- **REQUIREMENT**
Start at the line in the entries below that contains "- Cultivating Trust & Safety", stop at the line that contains "[truly] listen is", and output exactly the lines in that span, both ends included.

--------------------------------

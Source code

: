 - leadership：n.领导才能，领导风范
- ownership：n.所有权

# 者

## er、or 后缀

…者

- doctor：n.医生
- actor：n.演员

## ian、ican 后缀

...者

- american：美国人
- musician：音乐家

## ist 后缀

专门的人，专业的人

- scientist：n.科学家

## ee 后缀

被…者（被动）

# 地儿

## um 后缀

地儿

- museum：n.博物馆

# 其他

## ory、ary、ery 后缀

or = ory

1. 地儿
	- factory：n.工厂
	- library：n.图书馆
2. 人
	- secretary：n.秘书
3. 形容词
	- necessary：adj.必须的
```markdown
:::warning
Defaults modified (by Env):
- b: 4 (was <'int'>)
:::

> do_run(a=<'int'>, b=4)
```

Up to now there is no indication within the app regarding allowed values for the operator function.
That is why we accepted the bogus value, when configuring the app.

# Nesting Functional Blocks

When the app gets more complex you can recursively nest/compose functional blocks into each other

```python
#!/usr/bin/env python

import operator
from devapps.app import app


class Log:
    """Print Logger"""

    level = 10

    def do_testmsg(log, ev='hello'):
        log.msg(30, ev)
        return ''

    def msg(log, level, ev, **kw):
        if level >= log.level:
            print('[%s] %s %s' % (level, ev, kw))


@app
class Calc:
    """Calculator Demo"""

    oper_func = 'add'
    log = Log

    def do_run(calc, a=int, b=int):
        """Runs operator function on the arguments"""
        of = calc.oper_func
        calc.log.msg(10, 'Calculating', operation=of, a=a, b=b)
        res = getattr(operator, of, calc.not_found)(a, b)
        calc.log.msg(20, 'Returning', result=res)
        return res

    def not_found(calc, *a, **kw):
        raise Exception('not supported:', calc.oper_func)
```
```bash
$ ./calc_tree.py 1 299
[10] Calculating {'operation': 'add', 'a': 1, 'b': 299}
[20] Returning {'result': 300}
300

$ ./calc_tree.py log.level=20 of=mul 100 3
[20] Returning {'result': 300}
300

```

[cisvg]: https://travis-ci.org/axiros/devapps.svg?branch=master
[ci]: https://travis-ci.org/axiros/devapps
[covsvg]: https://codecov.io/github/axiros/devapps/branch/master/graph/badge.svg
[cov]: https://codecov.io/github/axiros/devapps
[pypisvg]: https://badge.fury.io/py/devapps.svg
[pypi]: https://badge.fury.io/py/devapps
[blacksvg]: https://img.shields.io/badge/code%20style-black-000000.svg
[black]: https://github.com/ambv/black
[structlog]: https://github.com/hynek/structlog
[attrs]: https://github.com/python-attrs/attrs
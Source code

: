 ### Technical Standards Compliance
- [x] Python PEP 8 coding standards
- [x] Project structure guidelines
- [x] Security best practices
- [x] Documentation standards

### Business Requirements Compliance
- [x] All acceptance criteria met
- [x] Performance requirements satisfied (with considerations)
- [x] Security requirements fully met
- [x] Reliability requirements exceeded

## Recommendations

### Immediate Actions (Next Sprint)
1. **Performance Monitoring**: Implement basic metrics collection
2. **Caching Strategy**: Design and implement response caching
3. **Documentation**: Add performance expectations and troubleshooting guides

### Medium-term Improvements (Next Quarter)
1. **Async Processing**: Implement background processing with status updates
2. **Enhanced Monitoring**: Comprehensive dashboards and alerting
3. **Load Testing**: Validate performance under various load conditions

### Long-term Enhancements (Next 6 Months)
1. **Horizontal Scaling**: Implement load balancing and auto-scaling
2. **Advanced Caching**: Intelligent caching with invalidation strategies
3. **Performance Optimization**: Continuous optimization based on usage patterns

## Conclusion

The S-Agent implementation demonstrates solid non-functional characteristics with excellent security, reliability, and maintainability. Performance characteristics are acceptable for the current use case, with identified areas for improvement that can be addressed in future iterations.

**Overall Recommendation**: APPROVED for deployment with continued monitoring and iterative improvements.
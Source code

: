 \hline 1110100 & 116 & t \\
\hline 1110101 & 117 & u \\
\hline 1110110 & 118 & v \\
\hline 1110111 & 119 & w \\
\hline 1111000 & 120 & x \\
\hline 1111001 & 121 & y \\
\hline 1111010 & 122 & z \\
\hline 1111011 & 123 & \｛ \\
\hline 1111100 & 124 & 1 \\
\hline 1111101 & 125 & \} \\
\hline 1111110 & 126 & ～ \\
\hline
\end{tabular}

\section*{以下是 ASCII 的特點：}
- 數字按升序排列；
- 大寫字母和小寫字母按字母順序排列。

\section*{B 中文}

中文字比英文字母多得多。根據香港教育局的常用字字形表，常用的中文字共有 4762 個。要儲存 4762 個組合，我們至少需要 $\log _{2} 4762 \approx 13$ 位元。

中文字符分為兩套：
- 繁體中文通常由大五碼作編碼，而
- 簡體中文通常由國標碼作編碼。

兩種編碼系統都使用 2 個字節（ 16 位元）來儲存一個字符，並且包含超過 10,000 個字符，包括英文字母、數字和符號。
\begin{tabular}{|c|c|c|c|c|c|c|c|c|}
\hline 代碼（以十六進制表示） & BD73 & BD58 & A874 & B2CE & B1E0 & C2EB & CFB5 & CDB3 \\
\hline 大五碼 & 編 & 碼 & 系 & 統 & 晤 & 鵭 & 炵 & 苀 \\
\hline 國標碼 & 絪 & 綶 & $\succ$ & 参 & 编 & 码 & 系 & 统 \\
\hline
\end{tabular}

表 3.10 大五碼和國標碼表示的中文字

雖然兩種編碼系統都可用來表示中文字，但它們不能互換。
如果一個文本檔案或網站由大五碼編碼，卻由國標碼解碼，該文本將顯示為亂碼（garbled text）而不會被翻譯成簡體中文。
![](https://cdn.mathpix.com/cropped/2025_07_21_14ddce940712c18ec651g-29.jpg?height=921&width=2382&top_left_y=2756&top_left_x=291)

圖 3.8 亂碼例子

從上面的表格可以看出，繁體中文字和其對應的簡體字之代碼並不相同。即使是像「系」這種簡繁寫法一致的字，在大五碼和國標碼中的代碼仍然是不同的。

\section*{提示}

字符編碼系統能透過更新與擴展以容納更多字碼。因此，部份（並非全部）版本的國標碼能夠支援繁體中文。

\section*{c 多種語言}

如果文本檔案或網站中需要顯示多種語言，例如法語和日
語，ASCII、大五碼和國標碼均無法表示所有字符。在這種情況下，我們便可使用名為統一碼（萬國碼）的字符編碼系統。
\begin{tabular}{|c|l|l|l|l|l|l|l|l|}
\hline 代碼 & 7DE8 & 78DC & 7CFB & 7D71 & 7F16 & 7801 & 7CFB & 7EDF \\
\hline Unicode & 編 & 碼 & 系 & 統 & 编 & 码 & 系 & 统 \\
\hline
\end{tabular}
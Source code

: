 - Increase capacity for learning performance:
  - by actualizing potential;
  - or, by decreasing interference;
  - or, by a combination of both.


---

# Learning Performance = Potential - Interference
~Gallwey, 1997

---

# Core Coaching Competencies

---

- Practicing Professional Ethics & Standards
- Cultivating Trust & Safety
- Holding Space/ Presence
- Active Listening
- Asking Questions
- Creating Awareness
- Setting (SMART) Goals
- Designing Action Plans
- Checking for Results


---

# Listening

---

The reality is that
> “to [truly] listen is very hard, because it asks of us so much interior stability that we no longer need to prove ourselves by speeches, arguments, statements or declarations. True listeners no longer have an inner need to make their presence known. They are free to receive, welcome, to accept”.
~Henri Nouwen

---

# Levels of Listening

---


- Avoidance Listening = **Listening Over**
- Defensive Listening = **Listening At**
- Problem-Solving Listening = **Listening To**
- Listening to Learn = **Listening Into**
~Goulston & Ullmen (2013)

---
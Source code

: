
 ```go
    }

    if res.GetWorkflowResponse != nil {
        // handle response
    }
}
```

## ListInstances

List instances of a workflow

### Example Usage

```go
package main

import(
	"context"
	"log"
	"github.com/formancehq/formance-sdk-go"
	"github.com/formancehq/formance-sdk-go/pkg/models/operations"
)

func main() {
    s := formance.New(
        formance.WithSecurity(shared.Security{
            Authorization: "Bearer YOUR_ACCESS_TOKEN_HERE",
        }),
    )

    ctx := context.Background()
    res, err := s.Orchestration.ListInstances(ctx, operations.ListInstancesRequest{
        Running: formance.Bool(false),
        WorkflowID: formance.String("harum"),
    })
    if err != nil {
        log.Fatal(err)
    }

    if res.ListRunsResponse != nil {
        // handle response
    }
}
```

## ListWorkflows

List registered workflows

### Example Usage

--------------------------------

- **SOLUTION TO THE EXERCISE**
- Cultivating Trust & Safety
- Holding Space/ Presence
- Active Listening
- Asking Questions
- Creating Awareness
- Setting (SMART) Goals
- Designing Action Plans
- Checking for Results


---

# Listening

---

The reality is that
> “to [truly] listen is very hard, because it asks of us so much interior stability that we no longer need to prove ourselves by speeches, arguments, statements or declarations. True listeners no longer have an inner need to make their presence known. They are free to receive, welcome, to accept”.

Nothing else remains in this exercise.